Hi Marie, welcome back to Jaffareadstoo and thank you for answering my questions about your novel.


The Second Blast of the Trumpet



The fiery Scottish Reformer, John Knox is the main protagonist of the Knox trilogy; tell us a little about him.

Knox was tantalisingly tight-lipped about his early life but it’s now accepted he was born in Haddington around 1513 and studied at St Andrews University before being ordained as a Roman Catholic priest. He abandoned the church after falling under the spell of the charismatic Protestant preacher, George Wishart, who was burnt at the stake in 1546. Galvanised by his mentor’s martyrdom, Knox answered the call to become preacher at St Andrews Castle where he was arrested as a heretic and sentenced to toil as a galley slave. Freed after 19 gruelling months in the French galleys, he was welcomed by the English church and appointed chaplain to Edward VI. On the young king’s untimely death, the Catholic Mary Tudor took the throne, forcing Knox to flee to the continent to consult Calvin in Geneva. Months before her death, Knox wrote his notorious tract The First Blast of the Trumpet against the Monstrous Regiment of Women denouncing Bloody Mary’s reign of persecution. Though Protestant, Elizabeth I was not amused and refused to have him back in England. In 1559 he returned to Scotland to head the Protestant rebellion but no sooner had Protestantism been established as the official religion in Scotland than the widowed Mary Stewart returned to claim her Scottish crown. The Protestant firebrand preacher clashed with the devout Catholic queen not only over religion but her choice of unsuitable husbands. The persecuted preacher who feared he would end his life atop a burning pyre, died in his bed in 1572. 

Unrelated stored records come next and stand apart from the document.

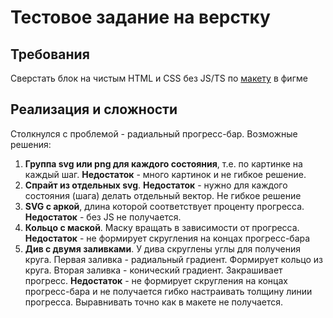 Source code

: # Тестовое задание на верстку

## Требования

Сверстать блок на чистым HTML и CSS без JS/TS по
[макету](<https://www.figma.com/design/7PQeuuT4z8icQaxtff3Gln/%D0%A2%D0%B5%D1%81%D1%82%D0%BE%D0%B2%D0%BE%D0%B5-%D0%B7%D0%B0%D0%B4%D0%B0%D0%BD%D0%B8%D0%B5-(Stworka)?node-id=98-10642&t=5UF89AMUR65zdub6-1>) в фигме

## Реализация и сложности

Столкнулся с проблемой - радиальный прогресс-бар.
Возможные решения:

1. **Группа svg или png для каждого состояния**, т.е. по картинке на каждый шаг.
   **Недостаток** - много картинок и не гибкое решение.
2. **Спрайт из отдельных svg**.
   **Недостаток** - нужно для каждого состояния (шага) делать отдельный вектор. Не гибкое решение
3. **SVG с аркой**, длина которой соответствует проценту прогресса.
   **Недостаток** - без JS не получается.
4. **Кольцо с маской**. Маску вращать в зависимости от прогресса.
   **Недостаток** - не формирует скругления на концах прогресс-бара
5. **Див с двумя заливками**. У дива скруглены углы для получения круга. Первая заливка - радиальный градиент. Формирует кольцо из круга. Вторая заливка - конический градиент. Закрашивает прогресс.
   **Недостаток** - не формирует скругления на концах прогресс-бара и не получается гибко настраивать толщину линии прогресса. Выравнивать точно как в макете не получается.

Illustration: Portrait of John Knox from Theodore Beza’s Icones


John Knox famously ranted against the Monstrous Regiment of Women why was he so vehemently opposed to women as monarchs?


Knox used ‘monstrous’ and ‘regiment’ in the archaic sense to mean ‘unnatural’ and ‘rule’, and quoted Scripture to support his argument that female dominion over men was against divine and natural law. While echoing the era’s widespread assumption that women were inferior to men, he trumpeted it much more vehemently than most to the point of advocating regicide to bring down the ‘abominable empire of wicked women’ – Mary Tudor in England and Mary of Guise, regent in Scotland. Even John Calvin was appalled and washed his hands off any association with the fiery Scot’s extremism.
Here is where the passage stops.